Friday, August 22, 2014

Not As Tech-Stupid As I Thought...

So my latest self-torture project is to learn enough HTML and CSS to be able to build my own eBooks from the ground up. I know what you're thinking: But Jaye, you're always going on about how tech-stupid you are! How can this possibly be a good thing?

Here's the secret: *whispers* I'm not really tech-stupid. It's actually more like tech-lazy. In my other life, I was a ceramic engineer and I worked in the nuclear waste industry. I was rather shocked to discover that some of those skills are actually transferable... although, you know, not the really interesting ones relating to the Care and Feeding of Weapons-Grade Plutonium. And not the ones about How to Avoid Having Your Reproductive Organs Irradiated. (Useful Hint: showing the source your arse can help, but only for certain types of radiation.) And definitely not the ones relating to how they figure out how much dose it took to kill you if there's a Horrifying Incident involving neutrons. (Useful Hint: it's a neutron dosimeter affectionately referred to as a toe-tag.)

Unfortunately, the transferable skills I'm talking about have to do with all that useless boring frustrating coding experience I had in graduate school, back in the days when Windows was called DOS, and most of our lab equipment wouldn't recognize a computer if it came up and bit it on the arse. In those days, I had to write my own data analysis program and design my own graphical user interface. It was painful. And slow. But it got the job done a lot faster and with a lot more accuracy than if I'd had to do it the old-fashioned way, with a slide-rule calculator, scissors, and library paste.

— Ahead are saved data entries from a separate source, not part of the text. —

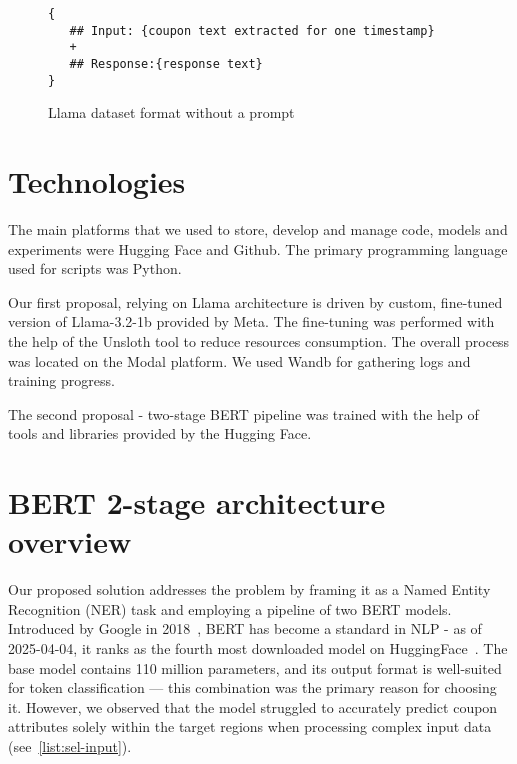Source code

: \documentclass[licencjacka,en]{pracamgr}
\begin{document}
\begin{figure}[h]
\centering
\begin{tcolorbox}[sharp corners, boxrule=0.5mm, colframe=black, colback=white, coltitle=black, width=0.9\textwidth]
\begin{BVerbatim}
{
   ## Input: {coupon text extracted for one timestamp}
   +
   ## Response:{response text}
}
\end{BVerbatim}
\end{tcolorbox}
\caption{Llama dataset format without a prompt}
\label{fig:llama_ds_wth}
\end{figure}

\chapter{Technologies}
The main platforms that we used to store, develop and manage code, models and experiments were Hugging Face\cite{hugging-face} and Github\cite{github}. The primary programming language used for scripts was Python\cite{python}.

Our first proposal, relying on Llama architecture is driven by custom, fine-tuned version of Llama-3.2-1b provided by Meta\cite{meta-llama}. The fine-tuning was performed with the help of the Unsloth\cite{unsloth} tool to reduce resources consumption. The overall process was located on the Modal\cite{modal} platform. We used Wandb\cite{wandb} for gathering logs and training progress.

The second proposal - two-stage BERT pipeline was trained with the help of tools and libraries provided by the Hugging Face.


\chapter{BERT 2-stage architecture overview}
Our proposed solution addresses the problem by framing it as a Named Entity Recognition (NER) task and employing a pipeline of two BERT models. Introduced by Google in 2018~\cite{BERT_intro}, BERT has become a standard in NLP - as of 2025-04-04, it ranks as the fourth most downloaded model on HuggingFace~\cite{BERT_hf}. The base model contains 110 million parameters, and its output format is well-suited for token classification — this combination was the primary reason for choosing it. However, we observed that the model struggled to accurately predict coupon attributes solely within the target regions when processing complex input data (see~\ref{list:sel-input}).
\end{document}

And it made everyone in my research group think I was a Coding God of Unparalleled Brilliance. *mwahahahaha!*

Believe it or not, there is a twisted and deviant part of my brain that actually enjoys coding and finds it rather soothing *ducks to avoid thrown objects*. HTML/CSS makes total sense to me. I've yet to try putting together an eBook file, but nothing I've read so far smacks of black magic. Who'd have thought?

What's really sad, though? I'm actually sort of geeked about the prospect of building eBook templates.

I think I need to get out more.

Thursday, August 14, 2014

Update, August 2014

1. Gremlin's Last Run is still on track for a September/October release. I'll be able to be a bit more specific about the release date once this round of edits is done. Also, look for the cover reveal at the beginning of September.

2. The dragon shifter story, Burn the Sky, is out for beta. The cover is done (and it's gorgeous--there are dragons!), and the draft I sent off to the beta readers runs around 60,000 words. I'd like to have this one out by the end of the year, but it'll depend on how much work it needs... and how much life interferes!

3. Ghost in the Mythe (Book 3 of Guardians of the Pattern, and sequel to Gremlin's Last Run) will be next up. This is Miko's story. The first draft is written, and my next job is to give that a read-through and fix it up before sending it out to the beta readers. This one is in much better shape than Gremlin's Last Run was, so I'm hoping it'll go a bit faster.

Looking further ahead, I'm planning to wrap up the Guardians of the Pattern series in 2015 with book 4, Wildfire Psi, which tells Luka's story. The series was originally intended to be five books, but the fifth one (which is already written) would work so much better as the first book of a second series, and since these characters are far from done with me, that's how it's going to go. More on that later! Also in the works is a fantasy trilogy, working title: Kingmakers. The first draft of that one is already written, but will need much in the way of taming, I think. I also have some ideas for more adventures with Ash and Tor kicking around in my head, one of which is absolutely screaming to be written, so that one may come sooner rather than later.